◆ Task directions ◆
Check each line of the material that follows, and copy those holding the string "PersistentBoundaryAir".

◆ Supplied records ◆
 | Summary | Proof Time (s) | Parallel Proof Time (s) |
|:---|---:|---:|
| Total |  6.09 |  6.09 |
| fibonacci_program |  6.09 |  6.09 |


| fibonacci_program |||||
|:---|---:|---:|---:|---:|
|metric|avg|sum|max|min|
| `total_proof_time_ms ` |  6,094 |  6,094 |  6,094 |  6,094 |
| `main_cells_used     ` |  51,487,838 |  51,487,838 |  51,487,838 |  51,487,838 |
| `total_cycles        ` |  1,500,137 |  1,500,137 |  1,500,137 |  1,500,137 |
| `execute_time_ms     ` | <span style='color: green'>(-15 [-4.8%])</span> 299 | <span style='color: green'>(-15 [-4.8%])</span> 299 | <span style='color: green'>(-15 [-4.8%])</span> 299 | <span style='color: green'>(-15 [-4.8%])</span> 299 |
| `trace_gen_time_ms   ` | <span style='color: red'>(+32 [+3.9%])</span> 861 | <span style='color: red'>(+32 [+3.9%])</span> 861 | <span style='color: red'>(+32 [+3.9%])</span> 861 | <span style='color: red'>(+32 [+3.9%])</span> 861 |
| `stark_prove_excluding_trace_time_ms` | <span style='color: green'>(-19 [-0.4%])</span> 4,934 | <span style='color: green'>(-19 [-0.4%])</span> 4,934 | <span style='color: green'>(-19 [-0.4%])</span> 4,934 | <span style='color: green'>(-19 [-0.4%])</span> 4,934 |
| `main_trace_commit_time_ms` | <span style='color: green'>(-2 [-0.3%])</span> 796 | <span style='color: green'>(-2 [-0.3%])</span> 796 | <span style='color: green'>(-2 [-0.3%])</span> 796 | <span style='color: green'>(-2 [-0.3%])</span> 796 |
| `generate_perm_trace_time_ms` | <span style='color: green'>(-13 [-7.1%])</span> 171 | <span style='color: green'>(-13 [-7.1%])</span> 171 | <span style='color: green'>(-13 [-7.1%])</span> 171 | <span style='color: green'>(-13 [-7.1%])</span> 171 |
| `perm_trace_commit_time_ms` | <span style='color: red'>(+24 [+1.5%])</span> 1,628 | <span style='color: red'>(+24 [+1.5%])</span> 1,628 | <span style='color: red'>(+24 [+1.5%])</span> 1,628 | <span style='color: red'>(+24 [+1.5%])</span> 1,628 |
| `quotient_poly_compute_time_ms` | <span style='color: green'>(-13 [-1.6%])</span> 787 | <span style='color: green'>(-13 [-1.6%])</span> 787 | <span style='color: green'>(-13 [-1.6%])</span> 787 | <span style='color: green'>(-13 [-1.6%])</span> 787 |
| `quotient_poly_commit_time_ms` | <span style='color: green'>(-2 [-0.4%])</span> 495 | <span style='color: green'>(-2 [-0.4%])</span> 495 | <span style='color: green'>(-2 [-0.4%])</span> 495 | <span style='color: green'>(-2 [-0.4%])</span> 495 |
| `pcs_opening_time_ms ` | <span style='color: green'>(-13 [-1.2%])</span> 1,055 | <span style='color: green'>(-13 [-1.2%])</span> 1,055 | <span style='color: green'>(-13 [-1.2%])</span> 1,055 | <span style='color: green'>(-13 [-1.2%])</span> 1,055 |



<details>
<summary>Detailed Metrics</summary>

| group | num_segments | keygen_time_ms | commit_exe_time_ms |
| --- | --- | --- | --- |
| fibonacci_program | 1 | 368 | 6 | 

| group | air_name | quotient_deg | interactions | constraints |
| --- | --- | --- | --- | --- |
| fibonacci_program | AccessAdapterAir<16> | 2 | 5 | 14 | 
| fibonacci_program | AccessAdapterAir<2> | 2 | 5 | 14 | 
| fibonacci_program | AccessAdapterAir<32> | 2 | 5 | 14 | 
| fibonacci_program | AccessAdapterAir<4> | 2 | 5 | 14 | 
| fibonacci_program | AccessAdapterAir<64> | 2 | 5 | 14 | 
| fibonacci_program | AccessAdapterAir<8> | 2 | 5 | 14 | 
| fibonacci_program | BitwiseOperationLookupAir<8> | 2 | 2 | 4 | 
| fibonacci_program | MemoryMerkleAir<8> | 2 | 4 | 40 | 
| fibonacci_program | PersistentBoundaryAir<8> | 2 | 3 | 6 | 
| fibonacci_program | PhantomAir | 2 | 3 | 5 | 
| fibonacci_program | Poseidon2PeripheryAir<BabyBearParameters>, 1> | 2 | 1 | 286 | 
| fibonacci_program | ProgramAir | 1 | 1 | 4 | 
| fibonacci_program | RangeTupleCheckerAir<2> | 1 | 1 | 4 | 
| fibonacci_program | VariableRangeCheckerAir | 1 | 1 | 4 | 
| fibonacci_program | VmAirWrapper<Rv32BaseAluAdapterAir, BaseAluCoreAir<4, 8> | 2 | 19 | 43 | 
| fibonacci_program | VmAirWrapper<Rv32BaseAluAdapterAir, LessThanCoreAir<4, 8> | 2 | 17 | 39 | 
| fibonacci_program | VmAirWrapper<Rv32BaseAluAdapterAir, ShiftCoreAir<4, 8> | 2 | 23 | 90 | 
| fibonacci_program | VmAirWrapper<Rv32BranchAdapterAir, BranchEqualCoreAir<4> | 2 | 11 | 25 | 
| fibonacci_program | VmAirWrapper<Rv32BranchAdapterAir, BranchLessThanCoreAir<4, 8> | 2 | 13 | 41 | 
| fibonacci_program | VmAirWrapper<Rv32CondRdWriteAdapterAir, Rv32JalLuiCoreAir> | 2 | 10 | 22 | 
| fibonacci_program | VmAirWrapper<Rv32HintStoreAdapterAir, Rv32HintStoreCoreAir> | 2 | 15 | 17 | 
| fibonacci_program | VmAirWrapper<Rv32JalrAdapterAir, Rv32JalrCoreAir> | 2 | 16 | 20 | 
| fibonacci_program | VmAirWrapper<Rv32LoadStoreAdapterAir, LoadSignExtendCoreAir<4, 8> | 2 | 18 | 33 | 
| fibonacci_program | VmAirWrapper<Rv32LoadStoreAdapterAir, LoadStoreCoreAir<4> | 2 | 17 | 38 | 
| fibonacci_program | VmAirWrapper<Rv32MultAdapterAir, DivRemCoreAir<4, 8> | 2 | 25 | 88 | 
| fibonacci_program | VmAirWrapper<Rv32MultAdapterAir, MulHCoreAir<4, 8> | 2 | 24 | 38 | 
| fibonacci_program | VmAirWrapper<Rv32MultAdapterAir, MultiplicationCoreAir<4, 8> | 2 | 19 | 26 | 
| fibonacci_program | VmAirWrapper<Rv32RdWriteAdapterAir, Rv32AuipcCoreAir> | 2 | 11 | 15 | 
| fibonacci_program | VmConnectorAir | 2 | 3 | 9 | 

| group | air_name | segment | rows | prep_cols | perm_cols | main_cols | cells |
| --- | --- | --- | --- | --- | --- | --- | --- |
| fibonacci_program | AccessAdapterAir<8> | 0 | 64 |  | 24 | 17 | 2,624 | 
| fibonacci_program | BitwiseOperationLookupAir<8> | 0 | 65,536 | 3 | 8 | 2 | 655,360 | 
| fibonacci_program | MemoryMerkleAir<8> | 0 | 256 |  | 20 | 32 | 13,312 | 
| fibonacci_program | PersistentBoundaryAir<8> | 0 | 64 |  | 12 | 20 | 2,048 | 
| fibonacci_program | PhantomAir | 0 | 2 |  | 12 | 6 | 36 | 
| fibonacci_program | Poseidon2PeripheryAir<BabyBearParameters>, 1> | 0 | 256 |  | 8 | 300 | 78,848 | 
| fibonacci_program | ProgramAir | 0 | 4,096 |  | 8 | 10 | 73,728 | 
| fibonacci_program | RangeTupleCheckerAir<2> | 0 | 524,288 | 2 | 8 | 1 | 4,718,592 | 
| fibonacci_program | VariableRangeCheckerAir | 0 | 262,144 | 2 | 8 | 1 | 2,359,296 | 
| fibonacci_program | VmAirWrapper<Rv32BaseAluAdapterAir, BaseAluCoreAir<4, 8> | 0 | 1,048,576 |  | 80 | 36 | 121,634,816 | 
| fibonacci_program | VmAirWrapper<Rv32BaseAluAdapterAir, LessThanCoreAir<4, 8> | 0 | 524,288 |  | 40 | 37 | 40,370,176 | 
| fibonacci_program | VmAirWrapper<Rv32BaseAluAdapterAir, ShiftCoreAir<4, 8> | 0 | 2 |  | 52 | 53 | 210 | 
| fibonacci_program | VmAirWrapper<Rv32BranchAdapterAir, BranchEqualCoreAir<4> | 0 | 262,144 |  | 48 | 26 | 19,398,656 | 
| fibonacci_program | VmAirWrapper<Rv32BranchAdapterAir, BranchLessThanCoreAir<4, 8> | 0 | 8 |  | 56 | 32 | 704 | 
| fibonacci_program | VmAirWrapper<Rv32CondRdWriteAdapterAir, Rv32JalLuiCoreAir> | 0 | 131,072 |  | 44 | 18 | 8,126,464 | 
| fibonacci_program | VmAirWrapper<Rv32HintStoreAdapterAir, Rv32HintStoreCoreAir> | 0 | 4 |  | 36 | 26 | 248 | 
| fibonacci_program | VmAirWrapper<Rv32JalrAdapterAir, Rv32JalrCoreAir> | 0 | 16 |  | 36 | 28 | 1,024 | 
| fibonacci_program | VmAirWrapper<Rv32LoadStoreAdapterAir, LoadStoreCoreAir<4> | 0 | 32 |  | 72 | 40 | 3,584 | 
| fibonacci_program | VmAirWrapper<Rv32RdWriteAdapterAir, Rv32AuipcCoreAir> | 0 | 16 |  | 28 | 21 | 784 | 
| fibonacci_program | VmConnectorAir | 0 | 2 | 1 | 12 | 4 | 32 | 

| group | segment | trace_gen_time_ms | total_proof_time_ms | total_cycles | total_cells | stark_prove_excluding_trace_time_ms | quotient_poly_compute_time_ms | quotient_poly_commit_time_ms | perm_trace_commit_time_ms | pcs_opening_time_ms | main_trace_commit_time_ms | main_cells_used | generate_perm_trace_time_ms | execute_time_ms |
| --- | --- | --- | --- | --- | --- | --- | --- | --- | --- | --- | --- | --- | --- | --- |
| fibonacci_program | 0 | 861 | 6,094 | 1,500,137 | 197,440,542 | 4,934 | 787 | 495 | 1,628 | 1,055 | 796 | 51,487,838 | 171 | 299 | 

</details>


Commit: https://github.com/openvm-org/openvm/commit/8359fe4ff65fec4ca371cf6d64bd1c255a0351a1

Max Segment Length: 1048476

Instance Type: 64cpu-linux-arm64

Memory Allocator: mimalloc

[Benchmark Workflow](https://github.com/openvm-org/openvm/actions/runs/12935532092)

◆ Final answer ◆
| fibonacci_program | PersistentBoundaryAir<8> | 2 | 3 | 6 | 
| fibonacci_program | PersistentBoundaryAir<8> | 0 | 64 |  | 12 | 20 | 2,048 | 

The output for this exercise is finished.